Let \(r = \sqrt{a^2 + b^2}\) be the magnitude of \(\lambda\), so \(|\lambda | = r \) and \(\varphi\) be the angle(argument of \(\|\lambda \| = r\)) such that \[\cos \varphi = \frac{a}{r}, \quad \sin \varphi = \frac{b}{r}.\] Then \(R\) can be written in polar form as: \[ \begin{align*} R &= r \begin{bmatrix} \frac{a}{r} & \frac{-b}{r} \\ \frac{b}{r} & \frac{a}{r} \\ \end{bmatrix} \\\\ &= \begin{bmatrix} r & 0 \\ 0 & r \\ \end{bmatrix} \begin{bmatrix} \cos \varphi & -\sin \varphi \\ \sin \varphi & \cos \varphi \\ \end{bmatrix} \end{align*} \]

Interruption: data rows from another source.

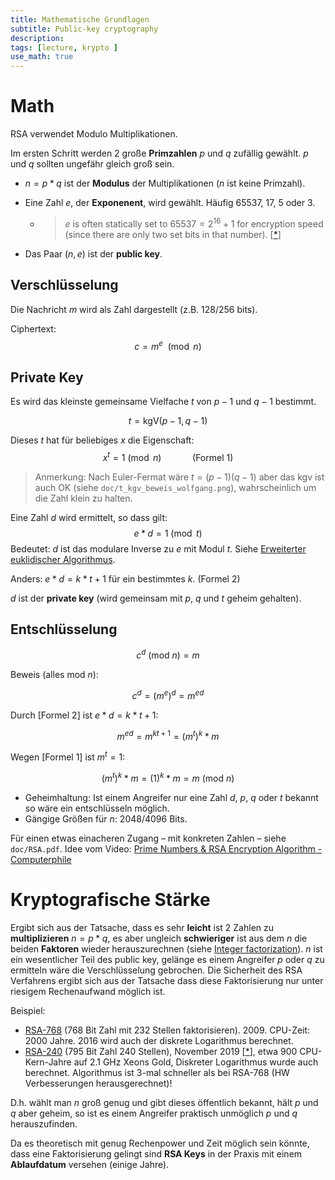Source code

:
 ```yaml
---
title: Mathematische Grundlagen
subtitle: Public-key cryptography
description:
tags: [lecture, krypto ]
use_math: true
---
```


# Math

RSA verwendet Modulo Multiplikationen.

Im ersten Schritt werden 2 große **Primzahlen** $p$ und $q$ zufällig gewählt.  $p$  und $q$ sollten ungefähr gleich groß sein.

- $n=p*q$ ist der **Modulus** der Multiplikationen ($n$ ist keine Primzahl).

- Eine Zahl $e$, der **Exponenent**, wird gewählt. Häufig 65537, 17, 5 oder 3.

  - > $e$ is often statically set to $65537=2^{16}+1$ for encryption speed (since there are only two set bits in that number). [[*](https://crypto.stackexchange.com/a/1449)]

- Das Paar $(n,e)$ ist der **public key**.



## Verschlüsselung

Die Nachricht $m$ wird als Zahl dargestellt (z.B. 128/256 bits).

Ciphertext: 
$$
c=m^e\  \pmod n
$$

## Private Key

Es wird das kleinste gemeinsame Vielfache $t$ von $p-1$ und $q-1$ bestimmt.

$$
t=\text{kgV}(p-1,q-1)
$$

Dieses $t$ hat für beliebiges $x$ die Eigenschaft: 
$$
x^t=1 \pmod n \quad\quad\quad \text{(Formel 1)}
$$

>  Anmerkung: Nach Euler-Fermat wäre $t=(p-1)(q-1)$ aber das kgv ist auch OK (siehe `doc/t_kgv_beweis_wolfgang.png`), wahrscheinlich um die Zahl klein zu halten.

Eine Zahl $d$ wird ermittelt, so dass gilt:
$$
e*d=1 \pmod t
$$
Bedeutet: $d$ ist das modulare Inverse zu $e$ mit Modul $t$. Siehe [Erweiterter euklidischer Algorithmus](https://de.wikipedia.org/wiki/Erweiterter_euklidischer_Algorithmus).

Anders: $e*d=k*t+1$ für ein bestimmtes $k$. (Formel 2)


$d$ ist der **private key** (wird gemeinsam mit $p$, $q$ und $t$ geheim gehalten).



## Entschlüsselung

$$
c^d\  (\text{mod}\ n)=m
$$

Beweis (alles $\text{mod}\ n$):

$$
c^d=(m^e)^d=m^{ed}
$$

Durch [Formel 2] ist $e*d=k*t+1$:

$$
m^{ed}=m^{kt+1}=(m^t)^k*m
$$

Wegen [Formel 1] ist $m^t=1$:

$$
(m^t)^k*m=(1)^k*m=m\  (\text{mod}\ n)
$$

- Geheimhaltung: Ist einem Angreifer nur eine Zahl $d$, $p$, $q$ oder $t$ bekannt so wäre ein entschlüsseln möglich.
- Gängige Größen für $n$: 2048/4096 Bits.



Für einen etwas einacheren Zugang – mit konkreten Zahlen – siehe `doc/RSA.pdf`. Idee vom Video: [Prime Numbers & RSA Encryption Algorithm - Computerphile](https://youtu.be/JD72Ry60eP4)






# Kryptografische Stärke

Ergibt sich aus der Tatsache, dass es sehr **leicht** ist 2 Zahlen zu **multiplizieren** $n=p*q$, es aber ungleich **schwieriger** ist aus dem $n$ die beiden **Faktoren** wieder herauszurechnen (siehe [Integer factorization](https://en.wikipedia.org/wiki/Integer_factorization)). $n$ ist ein wesentlicher Teil des public key, gelänge es einem Angreifer $p$ oder $q$ zu ermitteln wäre die Verschlüsselung gebrochen. Die Sicherheit des RSA Verfahrens ergibt sich aus der Tatsache dass diese Faktorisierung nur unter riesigem Rechenaufwand möglich ist.

Beispiel: 

- [RSA-768](https://en.wikipedia.org/wiki/RSA_numbers#RSA-768) (768 Bit Zahl mit 232 Stellen faktorisieren). 2009. CPU-Zeit: 2000 Jahre. 2016 wird auch der diskrete Logarithmus berechnet.
- [RSA-240](https://en.wikipedia.org/wiki/RSA_numbers#RSA-240) (795 Bit Zahl 240 Stellen), November 2019 [[*](https://www.heise.de/security/meldung/Forscher-vermelden-neuen-Rekord-beim-Knacken-von-RSA-4603700.html)], etwa 900 CPU-Kern-Jahre auf 2.1 GHz Xeons Gold, Diskreter Logarithmus wurde auch berechnet. Algorithmus ist 3-mal schneller als bei RSA-768 (HW Verbesserungen herausgerechnet)!

D.h. wählt man $n$ groß genug und gibt dieses öffentlich bekannt, hält $p$ und $q$ aber geheim, so ist es einem Angreifer praktisch unmöglich $p$ und $q$ herauszufinden.

Da es theoretisch mit genug Rechenpower und Zeit möglich sein könnte, dass eine Faktorisierung gelingt sind **RSA Keys** in der Praxis mit einem **Ablaufdatum** versehen (einige Jahre).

Note: In general, given a nonzero complex number \(z\) corresponds to a point \((a, b)\) in the complex plane, then \( \, a = |z| \cos \varphi , \quad b = |z| \sin \varphi \, \) and so \[z = a + bi = |z| (\cos \varphi + i\sin \varphi ) = |z|e^{i\varphi} \] where \(\varphi = \arg z \, \) and \(|z| = \sqrt{a^2 + b^2}\) because \(z\cdot \bar{z} = a^2 + b^2\).